(Plain-text document sources)
◇ ◇ ◇
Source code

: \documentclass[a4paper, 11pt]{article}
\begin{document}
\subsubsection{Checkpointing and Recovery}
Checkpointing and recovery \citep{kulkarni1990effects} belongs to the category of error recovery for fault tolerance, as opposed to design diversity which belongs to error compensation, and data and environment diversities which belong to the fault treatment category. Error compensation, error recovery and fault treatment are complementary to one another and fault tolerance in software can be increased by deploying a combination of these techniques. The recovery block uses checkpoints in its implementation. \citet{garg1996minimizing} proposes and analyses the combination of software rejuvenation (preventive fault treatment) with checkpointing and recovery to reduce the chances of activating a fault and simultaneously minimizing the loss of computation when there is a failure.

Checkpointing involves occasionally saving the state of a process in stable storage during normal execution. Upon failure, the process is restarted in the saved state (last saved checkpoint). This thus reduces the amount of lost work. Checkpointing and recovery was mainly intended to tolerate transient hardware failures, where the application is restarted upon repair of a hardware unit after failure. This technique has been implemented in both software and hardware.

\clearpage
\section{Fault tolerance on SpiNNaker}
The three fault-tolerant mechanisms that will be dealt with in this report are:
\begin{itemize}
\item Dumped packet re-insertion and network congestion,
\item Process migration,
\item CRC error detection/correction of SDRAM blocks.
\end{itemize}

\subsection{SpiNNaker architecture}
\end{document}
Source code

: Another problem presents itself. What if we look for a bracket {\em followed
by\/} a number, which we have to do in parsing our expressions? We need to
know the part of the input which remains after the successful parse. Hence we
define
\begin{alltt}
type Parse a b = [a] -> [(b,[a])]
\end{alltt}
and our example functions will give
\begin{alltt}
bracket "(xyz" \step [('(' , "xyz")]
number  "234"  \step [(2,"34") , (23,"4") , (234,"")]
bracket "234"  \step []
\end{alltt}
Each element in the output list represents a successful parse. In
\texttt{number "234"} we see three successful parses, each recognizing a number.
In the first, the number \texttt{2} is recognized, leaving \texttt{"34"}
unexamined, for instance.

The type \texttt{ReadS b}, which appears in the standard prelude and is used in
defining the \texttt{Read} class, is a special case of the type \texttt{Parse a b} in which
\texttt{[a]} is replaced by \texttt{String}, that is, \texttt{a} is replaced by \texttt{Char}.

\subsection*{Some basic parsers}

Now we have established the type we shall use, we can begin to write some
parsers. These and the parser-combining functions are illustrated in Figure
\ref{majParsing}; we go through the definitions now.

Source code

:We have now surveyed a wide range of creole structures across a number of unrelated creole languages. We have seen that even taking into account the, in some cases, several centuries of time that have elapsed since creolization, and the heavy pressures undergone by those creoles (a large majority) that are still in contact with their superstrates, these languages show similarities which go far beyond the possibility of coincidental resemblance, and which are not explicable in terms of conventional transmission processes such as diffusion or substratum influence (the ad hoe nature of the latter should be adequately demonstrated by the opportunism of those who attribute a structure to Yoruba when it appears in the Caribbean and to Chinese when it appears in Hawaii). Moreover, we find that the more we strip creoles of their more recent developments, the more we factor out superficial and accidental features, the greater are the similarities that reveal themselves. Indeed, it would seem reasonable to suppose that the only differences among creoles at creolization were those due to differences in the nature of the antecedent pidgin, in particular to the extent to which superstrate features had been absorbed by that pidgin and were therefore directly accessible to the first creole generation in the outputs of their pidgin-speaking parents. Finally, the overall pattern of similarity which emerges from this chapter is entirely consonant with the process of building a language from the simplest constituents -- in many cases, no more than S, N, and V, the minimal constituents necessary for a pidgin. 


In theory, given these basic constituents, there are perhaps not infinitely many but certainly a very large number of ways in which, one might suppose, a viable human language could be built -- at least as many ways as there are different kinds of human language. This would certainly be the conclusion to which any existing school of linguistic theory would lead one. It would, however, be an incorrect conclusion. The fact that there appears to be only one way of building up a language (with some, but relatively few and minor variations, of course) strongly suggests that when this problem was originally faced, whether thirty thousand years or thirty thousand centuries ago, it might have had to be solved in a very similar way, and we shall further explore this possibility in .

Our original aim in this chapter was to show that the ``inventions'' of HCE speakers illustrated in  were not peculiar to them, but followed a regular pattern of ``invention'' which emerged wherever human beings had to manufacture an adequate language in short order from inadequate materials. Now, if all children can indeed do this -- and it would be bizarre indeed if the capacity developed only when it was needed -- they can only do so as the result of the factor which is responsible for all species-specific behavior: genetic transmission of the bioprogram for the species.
◇ ◇ ◇
Each entry above is to be set down again in exactly the same words.

Source code

: \documentclass[a4paper, 11pt]{article}
\begin{document}
\subsubsection{Checkpointing and Recovery}
Checkpointing and recovery \citep{kulkarni1990effects} belongs to the category of error recovery for fault tolerance, as opposed to design diversity which belongs to error compensation, and data and environment diversities which belong to the fault treatment category. Error compensation, error recovery and fault treatment are complementary to one another and fault tolerance in software can be increased by deploying a combination of these techniques. The recovery block uses checkpoints in its implementation. \citet{garg1996minimizing} proposes and analyses the combination of software rejuvenation (preventive fault treatment) with checkpointing and recovery to reduce the chances of activating a fault and simultaneously minimizing the loss of computation when there is a failure.

Checkpointing involves occasionally saving the state of a process in stable storage during normal execution. Upon failure, the process is restarted in the saved state (last saved checkpoint). This thus reduces the amount of lost work. Checkpointing and recovery was mainly intended to tolerate transient hardware failures, where the application is restarted upon repair of a hardware unit after failure. This technique has been implemented in both software and hardware.

\clearpage
\section{Fault tolerance on SpiNNaker}
The three fault-tolerant mechanisms that will be dealt with in this report are:
\begin{itemize}
\item Dumped packet re-insertion and network congestion,
\item Process migration,
\item CRC error detection/correction of SDRAM blocks.
\end{itemize}

\subsection{SpiNNaker architecture}
\end{document}
Source code

: Another problem presents itself. What if we look for a bracket {\em followed
by\/} a number, which we have to do in parsing our expressions? We need to
know the part of the input which remains after the successful parse. Hence we
define
\begin{alltt}
type Parse a b = [a] -> [(b,[a])]
\end{alltt}
and our example functions will give
\begin{alltt}
bracket "(xyz" \step [('(' , "xyz")]
number  "234"  \step [(2,"34") , (23,"4") , (234,"")]
bracket "234"  \step []
\end{alltt}
Each element in the output list represents a successful parse. In
\texttt{number "234"} we see three successful parses, each recognizing a number.
In the first, the number \texttt{2} is recognized, leaving \texttt{"34"}
unexamined, for instance.

The type \texttt{ReadS b}, which appears in the standard prelude and is used in
defining the \texttt{Read} class, is a special case of the type \texttt{Parse a b} in which
\texttt{[a]} is replaced by \texttt{String}, that is, \texttt{a} is replaced by \texttt{Char}.

\subsection*{Some basic parsers}

Now we have established the type we shall use, we can begin to write some
parsers. These and the parser-combining functions are illustrated in Figure
\ref{majParsing}; we go through the definitions now.

Source code

:We have now surveyed a wide range of creole structures across a number of unrelated creole languages. We have seen that even taking into account the, in some cases, several centuries of time that have elapsed since creolization, and the heavy pressures undergone by those creoles (a large majority) that are still in contact with their superstrates, these languages show similarities which go far beyond the possibility of coincidental resemblance, and which are not explicable in terms of conventional transmission processes such as diffusion or substratum influence (the ad hoe nature of the latter should be adequately demonstrated by the opportunism of those who attribute a structure to Yoruba when it appears in the Caribbean and to Chinese when it appears in Hawaii). Moreover, we find that the more we strip creoles of their more recent developments, the more we factor out superficial and accidental features, the greater are the similarities that reveal themselves. Indeed, it would seem reasonable to suppose that the only differences among creoles at creolization were those due to differences in the nature of the antecedent pidgin, in particular to the extent to which superstrate features had been absorbed by that pidgin and were therefore directly accessible to the first creole generation in the outputs of their pidgin-speaking parents. Finally, the overall pattern of similarity which emerges from this chapter is entirely consonant with the process of building a language from the simplest constituents -- in many cases, no more than S, N, and V, the minimal constituents necessary for a pidgin. 


In theory, given these basic constituents, there are perhaps not infinitely many but certainly a very large number of ways in which, one might suppose, a viable human language could be built -- at least as many ways as there are different kinds of human language. This would certainly be the conclusion to which any existing school of linguistic theory would lead one. It would, however, be an incorrect conclusion. The fact that there appears to be only one way of building up a language (with some, but relatively few and minor variations, of course) strongly suggests that when this problem was originally faced, whether thirty thousand years or thirty thousand centuries ago, it might have had to be solved in a very similar way, and we shall further explore this possibility in .

Our original aim in this chapter was to show that the ``inventions'' of HCE speakers illustrated in  were not peculiar to them, but followed a regular pattern of ``invention'' which emerged wherever human beings had to manufacture an adequate language in short order from inadequate materials. Now, if all children can indeed do this -- and it would be bizarre indeed if the capacity developed only when it was needed -- they can only do so as the result of the factor which is responsible for all species-specific behavior: genetic transmission of the bioprogram for the species.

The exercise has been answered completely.